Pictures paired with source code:
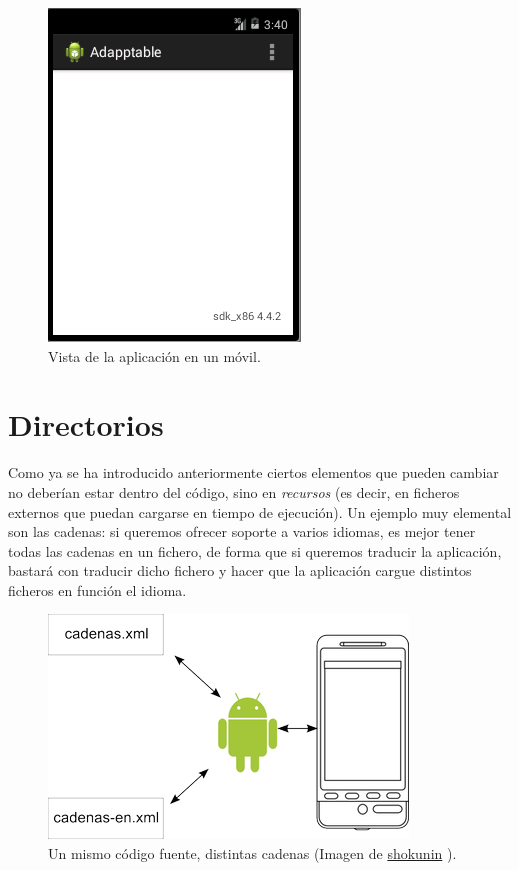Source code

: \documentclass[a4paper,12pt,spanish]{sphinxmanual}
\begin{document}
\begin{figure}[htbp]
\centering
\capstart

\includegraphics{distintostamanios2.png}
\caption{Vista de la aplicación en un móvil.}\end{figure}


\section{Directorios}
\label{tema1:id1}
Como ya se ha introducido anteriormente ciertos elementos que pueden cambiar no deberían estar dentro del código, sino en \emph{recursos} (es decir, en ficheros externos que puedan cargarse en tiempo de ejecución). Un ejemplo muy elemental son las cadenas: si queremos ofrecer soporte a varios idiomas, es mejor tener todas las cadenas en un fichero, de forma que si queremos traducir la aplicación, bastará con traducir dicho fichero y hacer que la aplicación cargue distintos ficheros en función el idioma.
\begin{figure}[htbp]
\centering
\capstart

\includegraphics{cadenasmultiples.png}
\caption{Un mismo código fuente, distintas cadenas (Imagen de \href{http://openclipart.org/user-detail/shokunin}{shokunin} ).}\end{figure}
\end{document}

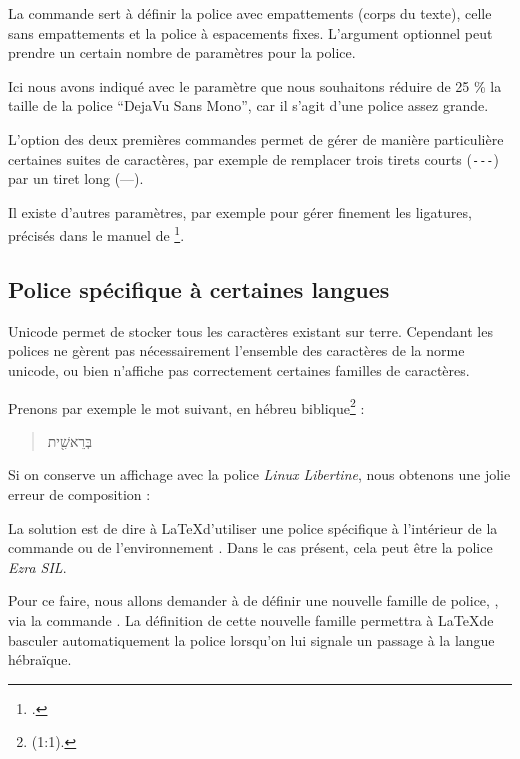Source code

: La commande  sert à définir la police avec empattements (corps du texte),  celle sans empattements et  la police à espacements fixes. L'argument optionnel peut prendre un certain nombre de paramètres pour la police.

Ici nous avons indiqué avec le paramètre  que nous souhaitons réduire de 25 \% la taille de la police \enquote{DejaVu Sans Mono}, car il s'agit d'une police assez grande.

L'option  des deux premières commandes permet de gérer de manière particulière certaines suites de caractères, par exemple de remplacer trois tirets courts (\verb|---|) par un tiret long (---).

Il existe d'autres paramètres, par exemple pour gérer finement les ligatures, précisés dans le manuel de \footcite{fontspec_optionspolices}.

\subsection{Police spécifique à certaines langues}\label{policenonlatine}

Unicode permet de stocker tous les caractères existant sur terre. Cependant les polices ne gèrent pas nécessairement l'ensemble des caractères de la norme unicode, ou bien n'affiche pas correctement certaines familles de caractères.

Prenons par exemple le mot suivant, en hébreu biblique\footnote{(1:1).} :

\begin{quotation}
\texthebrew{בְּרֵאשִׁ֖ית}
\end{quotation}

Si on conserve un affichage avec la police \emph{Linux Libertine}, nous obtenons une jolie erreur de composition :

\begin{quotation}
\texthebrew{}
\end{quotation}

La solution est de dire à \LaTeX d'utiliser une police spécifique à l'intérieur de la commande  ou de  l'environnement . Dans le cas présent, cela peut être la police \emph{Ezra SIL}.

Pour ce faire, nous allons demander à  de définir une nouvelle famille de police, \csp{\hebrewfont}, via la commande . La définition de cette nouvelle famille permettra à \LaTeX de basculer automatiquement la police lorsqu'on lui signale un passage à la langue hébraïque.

Work instructions: Please set down every line of the data above precisely, dropping the images.

Solved exercise:
Source code

: \documentclass[a4paper,12pt,spanish]{sphinxmanual}
\begin{document}
\begin{figure}[htbp]
\centering
\capstart

\includegraphics{distintostamanios2.png}
\caption{Vista de la aplicación en un móvil.}\end{figure}


\section{Directorios}
\label{tema1:id1}
Como ya se ha introducido anteriormente ciertos elementos que pueden cambiar no deberían estar dentro del código, sino en \emph{recursos} (es decir, en ficheros externos que puedan cargarse en tiempo de ejecución). Un ejemplo muy elemental son las cadenas: si queremos ofrecer soporte a varios idiomas, es mejor tener todas las cadenas en un fichero, de forma que si queremos traducir la aplicación, bastará con traducir dicho fichero y hacer que la aplicación cargue distintos ficheros en función el idioma.
\begin{figure}[htbp]
\centering
\capstart

\includegraphics{cadenasmultiples.png}
\caption{Un mismo código fuente, distintas cadenas (Imagen de \href{http://openclipart.org/user-detail/shokunin}{shokunin} ).}\end{figure}
\end{document}

Source code

: La commande  sert à définir la police avec empattements (corps du texte),  celle sans empattements et  la police à espacements fixes. L'argument optionnel peut prendre un certain nombre de paramètres pour la police.

Ici nous avons indiqué avec le paramètre  que nous souhaitons réduire de 25 \% la taille de la police \enquote{DejaVu Sans Mono}, car il s'agit d'une police assez grande.

L'option  des deux premières commandes permet de gérer de manière particulière certaines suites de caractères, par exemple de remplacer trois tirets courts (\verb|---|) par un tiret long (---).

Il existe d'autres paramètres, par exemple pour gérer finement les ligatures, précisés dans le manuel de \footcite{fontspec_optionspolices}.

\subsection{Police spécifique à certaines langues}\label{policenonlatine}

Unicode permet de stocker tous les caractères existant sur terre. Cependant les polices ne gèrent pas nécessairement l'ensemble des caractères de la norme unicode, ou bien n'affiche pas correctement certaines familles de caractères.

Prenons par exemple le mot suivant, en hébreu biblique\footnote{(1:1).} :

\begin{quotation}
\texthebrew{בְּרֵאשִׁ֖ית}
\end{quotation}

Si on conserve un affichage avec la police \emph{Linux Libertine}, nous obtenons une jolie erreur de composition :

\begin{quotation}
\texthebrew{}
\end{quotation}

La solution est de dire à \LaTeX d'utiliser une police spécifique à l'intérieur de la commande  ou de  l'environnement . Dans le cas présent, cela peut être la police \emph{Ezra SIL}.

Pour ce faire, nous allons demander à  de définir une nouvelle famille de police, \csp{\hebrewfont}, via la commande . La définition de cette nouvelle famille permettra à \LaTeX de basculer automatiquement la police lorsqu'on lui signale un passage à la langue hébraïque.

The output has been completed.